## [What the task requires]
What is the number of lines in these entries that contain "with"? State it alone.
Segment Open
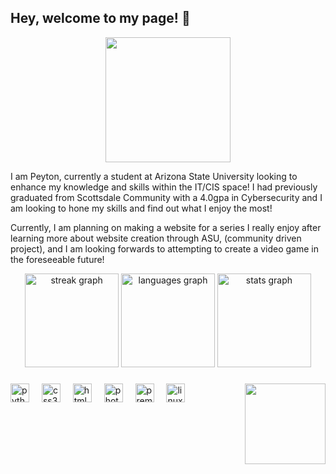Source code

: ## Hey, welcome to my page! 👋
<div align="center">
  <img height="200" src="https://i.imgur.com/bPOiltN.gif"  />
</div>

I am Peyton, currently a student at Arizona State University looking to enhance my knowledge and skills within the IT/CIS space! I had previously graduated from Scottsdale Community with a 4.0gpa in Cybersecurity and I am looking to hone my skills and find out what I enjoy the most!

Currently, I am planning on making a website for a series I really enjoy after learning more about website creation through ASU, (community driven project), and I am looking forwards to attempting to create a video game in the foreseeable future!

<div align="center">
  <img src="https://streak-stats.demolab.com?user=Peytown&locale=en&mode=daily&theme=dracula&hide_border=false&border_radius=5" height="150" alt="streak graph"  />
  <img src="https://github-readme-stats.vercel.app/api/top-langs?username=Peytown&locale=en&hide_title=false&layout=compact&card_width=320&langs_count=5&theme=dracula&hide_border=false" height="150" alt="languages graph"  />
  <img src="https://github-readme-stats.vercel.app/api?username=Peytown&hide_title=false&hide_rank=false&show_icons=true&include_all_commits=true&count_private=true&disable_animations=false&theme=dracula&locale=en&hide_border=false" height="150" alt="stats graph"  />
</div>

###

<img align="right" height="129" src="https://i.imgur.com/n2ZyhKS.gif"  />

###

<div align="left">
  <img src="https://cdn.jsdelivr.net/gh/devicons/devicon/icons/python/python-original.svg" height="30" alt="python logo"  />
  <img width="12" />
  <img src="https://cdn.jsdelivr.net/gh/devicons/devicon/icons/css3/css3-original.svg" height="30" alt="css3 logo"  />
  <img width="12" />
  <img src="https://cdn.jsdelivr.net/gh/devicons/devicon/icons/html5/html5-original.svg" height="30" alt="html5 logo"  />
  <img width="12" />
  <img src="https://cdn.jsdelivr.net/gh/devicons/devicon/icons/photoshop/photoshop-plain.svg" height="30" alt="photoshop logo"  />
  <img width="12" />
  <img src="https://cdn.jsdelivr.net/gh/devicons/devicon/icons/premierepro/premierepro-plain.svg" height="30" alt="premierepro logo"  />
  <img width="12" />
  <img src="https://cdn.jsdelivr.net/gh/devicons/devicon/icons/linux/linux-original.svg" height="30" alt="linux logo"  />
</div>

<!-- Proudly created with GPRM ( https://gprm.itsvg.in ) -->
<!--
**Peytown/Peytown** is a ✨ _special_ ✨ repository because its `README.md` (this file) appears on your GitHub profile.


ddd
Segment Closed
## [Exercise output]
2